If the traceback is truncated and 90% of all memory is allocated at
the same Python line: I prefer to have the get the most recent frame,
than the n-th function from main() which may indirectly call 100
different more functions... In this case, how do you guess which
function allocated the memory? You get the same issue than
Melia/Pympler/Heapy: debug data doesn't help to identify the memory
leak.


> 4) add_filter().  This is unnecessary. Information can be filtered on the python side.  Defining Filter as a C type is not necessary.  Similarly, module level filter functions can be dropped.

Filters for capture are here for efficiency: attaching a trace to each
memory block is expensive. I tried pybench: when using tracemalloc,
Python is 2x slower. The memory usage is also doubled. Using filters,
the overhead is lower. I don't have numbers for the CPU, but for the
memory: ignored traces are not stored, so the memory usage is
immediatly reduced. Without filters for capture, I'm not sure that it
is even possible to use tracemalloc with 100 frames on a large
application.

Anyway, you can remove all filters: in this case, the overhead of
filters is zero.


> 5) Filter, Snapshot, GroupedStats, Statistics:  These classes, if required, can be implemented in a .py module.

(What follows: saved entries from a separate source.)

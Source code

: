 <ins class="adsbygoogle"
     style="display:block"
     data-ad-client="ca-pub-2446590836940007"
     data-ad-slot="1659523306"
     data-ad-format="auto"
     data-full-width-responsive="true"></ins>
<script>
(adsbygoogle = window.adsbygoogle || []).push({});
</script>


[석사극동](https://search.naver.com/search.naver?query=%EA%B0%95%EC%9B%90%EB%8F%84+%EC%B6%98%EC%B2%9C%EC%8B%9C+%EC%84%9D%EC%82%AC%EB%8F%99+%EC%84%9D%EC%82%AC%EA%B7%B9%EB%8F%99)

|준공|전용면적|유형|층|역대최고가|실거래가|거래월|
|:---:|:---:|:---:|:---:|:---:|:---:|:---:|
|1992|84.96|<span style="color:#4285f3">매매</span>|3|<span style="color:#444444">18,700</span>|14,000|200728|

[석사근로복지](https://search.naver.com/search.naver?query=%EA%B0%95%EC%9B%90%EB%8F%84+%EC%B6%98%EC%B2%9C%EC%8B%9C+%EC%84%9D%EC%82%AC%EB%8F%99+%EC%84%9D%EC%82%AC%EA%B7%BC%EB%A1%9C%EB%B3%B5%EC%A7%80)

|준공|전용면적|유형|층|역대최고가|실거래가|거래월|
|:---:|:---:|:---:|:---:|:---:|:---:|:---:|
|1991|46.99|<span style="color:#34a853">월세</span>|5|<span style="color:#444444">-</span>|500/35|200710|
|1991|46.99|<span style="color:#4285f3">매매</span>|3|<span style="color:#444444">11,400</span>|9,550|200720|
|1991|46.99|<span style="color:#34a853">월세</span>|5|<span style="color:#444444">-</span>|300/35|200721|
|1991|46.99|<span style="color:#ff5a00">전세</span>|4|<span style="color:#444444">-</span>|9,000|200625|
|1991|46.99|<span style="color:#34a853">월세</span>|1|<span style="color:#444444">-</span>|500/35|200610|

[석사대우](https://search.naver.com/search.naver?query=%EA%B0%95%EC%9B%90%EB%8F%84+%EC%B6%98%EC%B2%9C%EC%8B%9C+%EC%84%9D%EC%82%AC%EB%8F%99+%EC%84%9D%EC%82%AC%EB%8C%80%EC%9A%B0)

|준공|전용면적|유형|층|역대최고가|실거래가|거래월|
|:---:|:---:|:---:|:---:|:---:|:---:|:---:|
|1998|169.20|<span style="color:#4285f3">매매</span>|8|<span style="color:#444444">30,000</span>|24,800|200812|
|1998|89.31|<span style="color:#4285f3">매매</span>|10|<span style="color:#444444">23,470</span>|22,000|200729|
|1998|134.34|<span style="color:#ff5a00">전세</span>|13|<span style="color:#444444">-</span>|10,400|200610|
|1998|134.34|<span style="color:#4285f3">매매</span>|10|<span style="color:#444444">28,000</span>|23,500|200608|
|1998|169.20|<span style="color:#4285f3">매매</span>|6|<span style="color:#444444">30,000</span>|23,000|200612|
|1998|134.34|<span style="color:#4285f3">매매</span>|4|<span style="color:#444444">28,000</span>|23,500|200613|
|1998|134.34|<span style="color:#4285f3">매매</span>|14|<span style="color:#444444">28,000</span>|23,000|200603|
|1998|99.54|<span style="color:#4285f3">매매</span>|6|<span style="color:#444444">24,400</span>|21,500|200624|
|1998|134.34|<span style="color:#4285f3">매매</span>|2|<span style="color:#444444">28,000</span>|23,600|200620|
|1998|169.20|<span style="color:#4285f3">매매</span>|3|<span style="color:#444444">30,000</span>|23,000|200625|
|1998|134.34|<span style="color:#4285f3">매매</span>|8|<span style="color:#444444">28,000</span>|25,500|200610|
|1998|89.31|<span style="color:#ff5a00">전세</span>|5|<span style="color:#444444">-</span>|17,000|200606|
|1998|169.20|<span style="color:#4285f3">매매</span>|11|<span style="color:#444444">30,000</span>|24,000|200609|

Snapshot, GroupedStats and Statistics are implemented in Python.

Filter is implemented in C because I want filters for the capture.


> 6) Snapshot dump/load():  It is unusual to see load and save functions taking filenames in a python module, and a module implementing its own file IO.  I have suggested simply to add Pickle support.  Alternatively, support file-like objects or bytes (loads/dumps)

In the latest implementation, load/dump is trivial:

    def dump(self, filename):
        with open(filename, "wb") as fp:
            pickle.dump(self, fp, pickle.HIGHEST_PROTOCOL)

    @staticmethod
    def load(filename, traces=True):
        with open(filename, "rb") as fp:
            return pickle.load(fp)

http://hg.python.org/features/tracemalloc/file/85c0cefb92cb/Lib/tracemalloc.py#l164

So you can easily reimplement your own serialization function (using
pickle) with your custom file-like object.

I already asked Charles-Francois if he prefers to accept a file-like
object as input (in filename, as open() does), but he doesn't feel the
need.


> I'd also like to point out (just to say "I told you so" :) ) that this module is precisely the reason I suggested we include "const char *file, int lineno" in the API for PEP 445, because that would allow us, in debug builds, to get one extra stack level, namely the position of the actual C allocation in the python source.

In my experience, C functions allocating memory are wrapped in Python
objects, it's easy to guess the C function from the Python traceback.